== Segment start ==
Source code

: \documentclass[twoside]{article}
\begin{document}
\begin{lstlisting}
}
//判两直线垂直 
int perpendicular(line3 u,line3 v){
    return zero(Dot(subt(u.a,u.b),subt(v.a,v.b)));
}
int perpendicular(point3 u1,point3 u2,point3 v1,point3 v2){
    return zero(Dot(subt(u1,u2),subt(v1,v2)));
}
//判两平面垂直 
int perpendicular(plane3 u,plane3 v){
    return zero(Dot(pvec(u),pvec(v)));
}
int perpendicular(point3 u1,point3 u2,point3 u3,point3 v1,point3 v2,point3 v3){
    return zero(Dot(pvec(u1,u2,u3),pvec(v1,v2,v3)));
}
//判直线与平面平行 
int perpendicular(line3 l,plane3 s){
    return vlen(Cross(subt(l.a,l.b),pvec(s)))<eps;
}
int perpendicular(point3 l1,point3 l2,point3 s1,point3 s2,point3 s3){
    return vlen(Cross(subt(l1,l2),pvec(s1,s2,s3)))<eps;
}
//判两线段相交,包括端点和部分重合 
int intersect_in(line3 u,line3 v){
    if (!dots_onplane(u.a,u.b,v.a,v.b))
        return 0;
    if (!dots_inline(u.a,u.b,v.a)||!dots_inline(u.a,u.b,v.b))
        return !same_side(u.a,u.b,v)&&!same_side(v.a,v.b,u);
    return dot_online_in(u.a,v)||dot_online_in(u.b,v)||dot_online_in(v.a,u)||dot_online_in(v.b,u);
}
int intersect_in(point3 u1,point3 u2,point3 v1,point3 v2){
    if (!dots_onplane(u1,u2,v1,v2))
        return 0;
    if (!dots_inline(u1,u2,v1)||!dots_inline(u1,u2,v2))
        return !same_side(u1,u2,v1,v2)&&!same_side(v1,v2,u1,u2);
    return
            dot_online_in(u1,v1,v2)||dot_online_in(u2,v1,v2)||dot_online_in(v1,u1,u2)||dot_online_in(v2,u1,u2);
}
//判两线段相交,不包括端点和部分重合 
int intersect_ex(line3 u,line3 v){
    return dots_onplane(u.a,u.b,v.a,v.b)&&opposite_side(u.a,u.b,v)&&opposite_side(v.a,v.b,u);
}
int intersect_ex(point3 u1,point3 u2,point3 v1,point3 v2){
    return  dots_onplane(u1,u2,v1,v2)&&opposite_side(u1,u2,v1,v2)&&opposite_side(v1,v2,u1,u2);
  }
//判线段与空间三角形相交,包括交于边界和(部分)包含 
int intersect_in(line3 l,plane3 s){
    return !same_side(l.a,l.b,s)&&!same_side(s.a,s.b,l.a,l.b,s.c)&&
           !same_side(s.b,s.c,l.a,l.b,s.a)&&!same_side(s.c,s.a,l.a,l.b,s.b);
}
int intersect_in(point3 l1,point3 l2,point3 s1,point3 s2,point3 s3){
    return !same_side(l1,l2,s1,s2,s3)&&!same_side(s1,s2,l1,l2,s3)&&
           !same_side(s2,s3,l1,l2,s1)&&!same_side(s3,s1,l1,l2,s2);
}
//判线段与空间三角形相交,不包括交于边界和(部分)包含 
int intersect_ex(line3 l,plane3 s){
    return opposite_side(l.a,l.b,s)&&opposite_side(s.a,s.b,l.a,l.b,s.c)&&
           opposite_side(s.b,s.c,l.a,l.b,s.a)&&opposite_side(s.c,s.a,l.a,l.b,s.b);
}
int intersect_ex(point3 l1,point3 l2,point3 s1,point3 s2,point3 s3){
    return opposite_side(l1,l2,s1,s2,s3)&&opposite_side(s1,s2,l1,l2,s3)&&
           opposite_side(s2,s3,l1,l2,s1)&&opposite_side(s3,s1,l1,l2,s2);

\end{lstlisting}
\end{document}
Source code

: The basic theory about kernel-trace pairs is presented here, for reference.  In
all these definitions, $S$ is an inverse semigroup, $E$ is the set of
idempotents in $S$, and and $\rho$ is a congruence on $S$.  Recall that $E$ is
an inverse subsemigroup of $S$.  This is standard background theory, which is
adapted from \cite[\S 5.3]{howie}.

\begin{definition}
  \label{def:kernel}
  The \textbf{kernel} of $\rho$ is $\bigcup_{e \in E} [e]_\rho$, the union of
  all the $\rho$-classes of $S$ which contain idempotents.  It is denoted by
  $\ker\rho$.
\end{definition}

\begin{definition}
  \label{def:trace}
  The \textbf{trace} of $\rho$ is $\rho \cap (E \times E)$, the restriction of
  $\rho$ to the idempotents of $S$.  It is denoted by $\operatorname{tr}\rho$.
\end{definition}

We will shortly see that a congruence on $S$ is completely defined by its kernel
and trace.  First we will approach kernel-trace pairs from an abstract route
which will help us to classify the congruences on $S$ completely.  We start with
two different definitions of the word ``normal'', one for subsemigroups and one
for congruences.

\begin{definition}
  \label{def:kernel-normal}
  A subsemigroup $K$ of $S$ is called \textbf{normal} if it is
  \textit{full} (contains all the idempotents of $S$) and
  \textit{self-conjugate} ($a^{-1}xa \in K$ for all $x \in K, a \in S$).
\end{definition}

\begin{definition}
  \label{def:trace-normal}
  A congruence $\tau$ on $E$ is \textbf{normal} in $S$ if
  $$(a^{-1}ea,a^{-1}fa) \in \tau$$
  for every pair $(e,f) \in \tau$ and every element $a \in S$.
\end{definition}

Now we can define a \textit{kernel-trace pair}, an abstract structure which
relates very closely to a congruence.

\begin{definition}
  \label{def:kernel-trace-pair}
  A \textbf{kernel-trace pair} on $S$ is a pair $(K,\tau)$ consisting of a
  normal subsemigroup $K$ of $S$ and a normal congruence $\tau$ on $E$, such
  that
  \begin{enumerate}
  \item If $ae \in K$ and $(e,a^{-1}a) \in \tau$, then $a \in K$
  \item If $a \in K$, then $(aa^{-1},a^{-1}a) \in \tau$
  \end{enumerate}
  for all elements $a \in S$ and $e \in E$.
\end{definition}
== Segment end ==
* Problem to solve:
Among the lines above, return those that contain the string "判两线段相交".

* Written solution:
//判两线段相交,包括端点和部分重合 
//判两线段相交,不包括端点和部分重合 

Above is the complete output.